_To do_:
Everything from the line containing "Discovery at Pinterest](https://arxiv.org/pdf/1702.04680)\" through the line containing "Pinterest Image Search](https://arxiv.org/abs/1803.09799)\" should be repeated exactly, and nothing else from the data.

_Records shown_:
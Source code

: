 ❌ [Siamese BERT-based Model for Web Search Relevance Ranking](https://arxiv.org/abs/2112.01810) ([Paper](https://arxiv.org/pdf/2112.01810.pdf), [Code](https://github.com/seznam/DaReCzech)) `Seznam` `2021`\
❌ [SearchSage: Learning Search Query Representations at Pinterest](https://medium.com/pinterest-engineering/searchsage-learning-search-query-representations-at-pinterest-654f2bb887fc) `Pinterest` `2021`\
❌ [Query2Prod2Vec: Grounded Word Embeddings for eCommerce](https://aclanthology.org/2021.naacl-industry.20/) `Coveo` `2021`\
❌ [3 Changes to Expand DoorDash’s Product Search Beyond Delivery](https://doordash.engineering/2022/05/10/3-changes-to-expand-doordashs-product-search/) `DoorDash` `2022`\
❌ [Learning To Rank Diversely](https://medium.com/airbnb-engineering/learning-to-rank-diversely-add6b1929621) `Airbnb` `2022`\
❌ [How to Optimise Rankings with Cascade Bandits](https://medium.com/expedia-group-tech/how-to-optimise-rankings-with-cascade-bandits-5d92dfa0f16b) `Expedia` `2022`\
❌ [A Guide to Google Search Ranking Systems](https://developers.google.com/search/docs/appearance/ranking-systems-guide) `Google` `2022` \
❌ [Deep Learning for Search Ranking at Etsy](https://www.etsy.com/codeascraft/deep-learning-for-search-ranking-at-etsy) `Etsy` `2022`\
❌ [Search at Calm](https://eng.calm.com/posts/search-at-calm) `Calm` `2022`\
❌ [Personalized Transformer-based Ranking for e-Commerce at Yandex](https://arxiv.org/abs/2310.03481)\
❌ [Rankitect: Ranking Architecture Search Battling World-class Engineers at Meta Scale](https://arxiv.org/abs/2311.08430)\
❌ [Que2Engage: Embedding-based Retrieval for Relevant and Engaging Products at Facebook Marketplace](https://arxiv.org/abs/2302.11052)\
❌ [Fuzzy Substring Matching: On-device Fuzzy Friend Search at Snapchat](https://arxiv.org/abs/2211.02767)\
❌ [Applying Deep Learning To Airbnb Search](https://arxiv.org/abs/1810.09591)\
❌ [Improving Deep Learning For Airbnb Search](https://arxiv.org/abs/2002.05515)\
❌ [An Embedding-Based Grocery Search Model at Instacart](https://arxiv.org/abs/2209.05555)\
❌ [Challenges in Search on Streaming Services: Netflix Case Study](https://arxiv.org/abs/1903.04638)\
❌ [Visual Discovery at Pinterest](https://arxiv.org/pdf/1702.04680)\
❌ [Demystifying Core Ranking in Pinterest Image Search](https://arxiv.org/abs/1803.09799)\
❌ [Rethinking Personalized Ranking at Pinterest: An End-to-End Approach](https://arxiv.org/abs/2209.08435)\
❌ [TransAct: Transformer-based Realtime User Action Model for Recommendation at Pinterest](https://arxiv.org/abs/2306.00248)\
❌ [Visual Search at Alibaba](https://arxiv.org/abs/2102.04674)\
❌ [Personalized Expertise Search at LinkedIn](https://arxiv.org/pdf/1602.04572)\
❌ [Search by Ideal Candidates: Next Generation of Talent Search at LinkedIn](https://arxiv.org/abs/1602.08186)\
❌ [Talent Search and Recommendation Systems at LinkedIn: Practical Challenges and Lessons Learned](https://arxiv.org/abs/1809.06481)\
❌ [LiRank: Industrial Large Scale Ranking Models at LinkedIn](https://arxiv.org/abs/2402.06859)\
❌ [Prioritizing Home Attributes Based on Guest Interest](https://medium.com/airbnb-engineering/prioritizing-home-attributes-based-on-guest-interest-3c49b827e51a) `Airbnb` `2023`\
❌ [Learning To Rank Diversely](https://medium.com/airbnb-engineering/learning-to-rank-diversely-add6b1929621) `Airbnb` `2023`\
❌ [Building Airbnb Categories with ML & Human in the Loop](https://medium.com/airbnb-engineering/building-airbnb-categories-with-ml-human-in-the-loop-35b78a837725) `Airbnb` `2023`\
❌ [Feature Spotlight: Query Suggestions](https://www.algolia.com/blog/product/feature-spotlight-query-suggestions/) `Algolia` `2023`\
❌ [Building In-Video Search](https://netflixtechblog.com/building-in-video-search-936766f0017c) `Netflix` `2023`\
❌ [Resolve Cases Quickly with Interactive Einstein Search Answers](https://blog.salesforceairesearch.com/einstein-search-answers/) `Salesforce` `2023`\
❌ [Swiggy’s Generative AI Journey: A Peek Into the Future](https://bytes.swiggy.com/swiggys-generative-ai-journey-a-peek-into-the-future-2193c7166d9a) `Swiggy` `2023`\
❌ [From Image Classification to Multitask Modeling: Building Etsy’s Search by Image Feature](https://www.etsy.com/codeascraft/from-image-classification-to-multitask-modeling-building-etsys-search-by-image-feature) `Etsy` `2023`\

_Written reply_:
❌ [Visual Discovery at Pinterest](https://arxiv.org/pdf/1702.04680)\
❌ [Demystifying Core Ranking in Pinterest Image Search](https://arxiv.org/abs/1803.09799)\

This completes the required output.